Photo Collection/Story of Cricket in Mangaluru Compiled by Kasturi Balakrishna Pai Displayed at Indian National Trust for Art and Cultural Heritage (INTACH), Kodialguthu, GG Road, Ballabagh, Mangaluru under the Exhibition named “‘Nurturers of the Cherry Garden’, which was inaugurated on Saturday, 19 February 2022 by K Vishnu Shenoy, a member of the first team of Mangalorean cricketers, which went to Mysore and Bangalore in 1957
Mangaluru: An exhibition organised under the title ‘Nurturers of the Cherry Garden’ was inaugurated on 19th February 2022 at 05:30 pm at the Mangaluru Chapter of Indian National Trust for Art and Cultural Heritage (INTACH), Kodialguthu Center for Art and Culture, GG Road, BallalBagh, Mangaluru by K Vishnu Shenoy, a member of the first team of Mangalorean cricketers, which went to Mysore and Bangalore in 1957. Basty Purushotham Shenoy, former captain of the KREC (NITK) cricket team who was supposed to grace the occasion, couldn’t make it due to a family function.
Kasturi Balakrishna Pai
The exhibition of rare vintage photographs of the journey of cricket in Mangaluru from the collection of Kasturi Balakrishna Pai, former cricket umpire of Mangaluru region on display will remain open to visitors till 23 February, between 11 am and 7 pm. The exhibition will celebrate the story of cricket in the context of the historic port town of Mangaluru by connecting places, personalities, institutions and events together. The presentation has an assorted display of a uniquely personal collection of photographs and documents from the first Ranji Trophy match played at Nehru Maidan up to KL Rahul’s early days in Mangalore. It also features famous local teams and the personal profiles and biographies of ten celebrity players of Mangaluru. Photos of benefit matches hosted in Mangaluru and featuring national players are also on display.

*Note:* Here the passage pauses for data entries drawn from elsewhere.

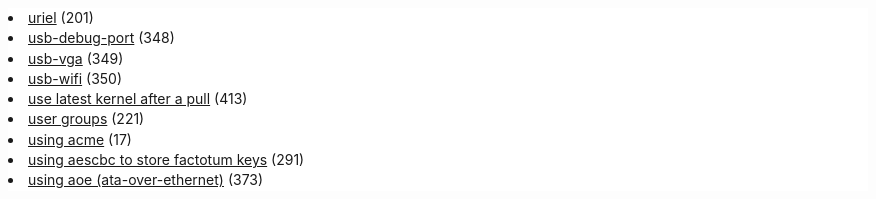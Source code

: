 <li>
<a href="uriel">uriel</a>
(201)
</li>

<li>
<a href="usb-debug-port">usb-debug-port</a>
(348)
</li>

<li>
<a href="usb-vga">usb-vga</a>
(349)
</li>

<li>
<a href="usb-wifi">usb-wifi</a>
(350)
</li>

<li>
<a href="use_latest_kernel_after_a_pull">use
latest
kernel
after
a
pull</a>
(413)
</li>

<li>
<a href="user_groups">user
groups</a>
(221)
</li>

<li>
<a href="using_acme">using
acme</a>
(17)
</li>

<li>
<a href="using_aescbc_to_store_factotum_keys">using
aescbc
to
store
factotum
keys</a>
(291)
</li>

<li>
<a href="using_aoe_(ata-over-ethernet)">using
aoe
(ata-over-ethernet)</a>
(373)
</li>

Speaking about his photo collection/story of cricket in Mangaluru, Kasturi Balakrishna Pai said, “For several years, most of the cricketing action used to take place at Nehru maidan, situated in the heart of Mangaluru city. However, for the past few years, it has been neglected by lawmakers. We had to fight when the district administration had proposed to shift the market near the ground. Yet there is not much cricket being played on the ground. I am happy that due to our efforts the High Court in August 2020 passed an order that no other activities/political or religious events etc should be held on Nehru Maidan, other than cricket and other sports”.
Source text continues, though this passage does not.